= PROBLEM TO SOLVE =
Below are records; work out how many of their lines hold the string "terminate" and give that number alone.

(Entries taken from a collection)

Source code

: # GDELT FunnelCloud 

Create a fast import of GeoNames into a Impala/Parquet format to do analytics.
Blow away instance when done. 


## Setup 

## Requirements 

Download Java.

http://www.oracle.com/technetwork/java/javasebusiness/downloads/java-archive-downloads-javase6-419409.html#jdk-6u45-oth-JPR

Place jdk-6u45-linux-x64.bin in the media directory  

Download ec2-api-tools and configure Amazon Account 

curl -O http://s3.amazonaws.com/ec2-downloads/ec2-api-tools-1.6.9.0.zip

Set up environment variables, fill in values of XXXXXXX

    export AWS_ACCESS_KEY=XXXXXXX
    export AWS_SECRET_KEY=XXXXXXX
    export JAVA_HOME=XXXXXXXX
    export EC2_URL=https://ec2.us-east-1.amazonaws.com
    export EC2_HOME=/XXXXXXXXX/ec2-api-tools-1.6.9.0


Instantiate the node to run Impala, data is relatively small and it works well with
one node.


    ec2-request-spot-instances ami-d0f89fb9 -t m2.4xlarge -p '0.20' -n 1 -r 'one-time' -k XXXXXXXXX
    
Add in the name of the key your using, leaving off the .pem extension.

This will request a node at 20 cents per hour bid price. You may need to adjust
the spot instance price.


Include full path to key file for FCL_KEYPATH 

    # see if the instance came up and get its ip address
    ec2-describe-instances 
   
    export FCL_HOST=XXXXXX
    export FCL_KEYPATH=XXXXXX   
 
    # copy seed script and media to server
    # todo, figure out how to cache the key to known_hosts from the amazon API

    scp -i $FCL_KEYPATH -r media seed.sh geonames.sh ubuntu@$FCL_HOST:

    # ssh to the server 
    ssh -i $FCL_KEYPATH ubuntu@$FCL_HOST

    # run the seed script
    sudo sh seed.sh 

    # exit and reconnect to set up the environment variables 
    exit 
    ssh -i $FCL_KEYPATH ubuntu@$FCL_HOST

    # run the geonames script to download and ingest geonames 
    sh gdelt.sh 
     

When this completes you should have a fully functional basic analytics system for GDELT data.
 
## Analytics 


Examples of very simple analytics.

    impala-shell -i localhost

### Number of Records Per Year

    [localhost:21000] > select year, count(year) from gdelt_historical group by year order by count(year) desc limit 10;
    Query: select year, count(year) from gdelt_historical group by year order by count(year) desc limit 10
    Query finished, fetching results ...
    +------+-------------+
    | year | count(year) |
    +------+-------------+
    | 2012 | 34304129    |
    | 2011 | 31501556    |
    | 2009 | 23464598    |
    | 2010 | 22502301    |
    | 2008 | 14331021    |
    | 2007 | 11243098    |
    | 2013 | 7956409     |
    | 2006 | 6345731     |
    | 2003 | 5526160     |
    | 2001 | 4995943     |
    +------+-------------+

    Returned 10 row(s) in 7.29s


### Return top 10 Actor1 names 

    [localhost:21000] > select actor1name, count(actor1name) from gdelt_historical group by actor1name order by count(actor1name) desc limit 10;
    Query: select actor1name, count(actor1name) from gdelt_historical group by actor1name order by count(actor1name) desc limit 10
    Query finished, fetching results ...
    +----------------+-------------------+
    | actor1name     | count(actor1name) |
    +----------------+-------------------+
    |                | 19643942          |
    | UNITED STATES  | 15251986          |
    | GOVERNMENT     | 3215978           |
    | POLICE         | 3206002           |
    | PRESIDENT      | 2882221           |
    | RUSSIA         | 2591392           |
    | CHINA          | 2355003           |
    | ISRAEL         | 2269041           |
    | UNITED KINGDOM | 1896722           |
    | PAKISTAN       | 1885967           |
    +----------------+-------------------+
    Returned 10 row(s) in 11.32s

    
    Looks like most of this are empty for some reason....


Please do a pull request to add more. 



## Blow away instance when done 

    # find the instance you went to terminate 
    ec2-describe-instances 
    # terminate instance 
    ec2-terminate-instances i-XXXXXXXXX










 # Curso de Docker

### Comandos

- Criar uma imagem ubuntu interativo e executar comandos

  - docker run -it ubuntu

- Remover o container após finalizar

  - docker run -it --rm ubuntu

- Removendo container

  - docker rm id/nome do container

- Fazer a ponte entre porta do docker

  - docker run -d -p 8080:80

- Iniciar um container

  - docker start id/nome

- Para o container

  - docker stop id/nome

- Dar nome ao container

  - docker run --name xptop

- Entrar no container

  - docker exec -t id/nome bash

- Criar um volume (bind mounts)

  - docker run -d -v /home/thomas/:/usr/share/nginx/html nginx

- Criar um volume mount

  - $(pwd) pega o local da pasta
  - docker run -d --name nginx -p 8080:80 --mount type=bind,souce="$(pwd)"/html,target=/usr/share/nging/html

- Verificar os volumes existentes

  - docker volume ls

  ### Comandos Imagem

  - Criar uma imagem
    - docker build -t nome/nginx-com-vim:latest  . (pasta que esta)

= ANSWER SPACE =
3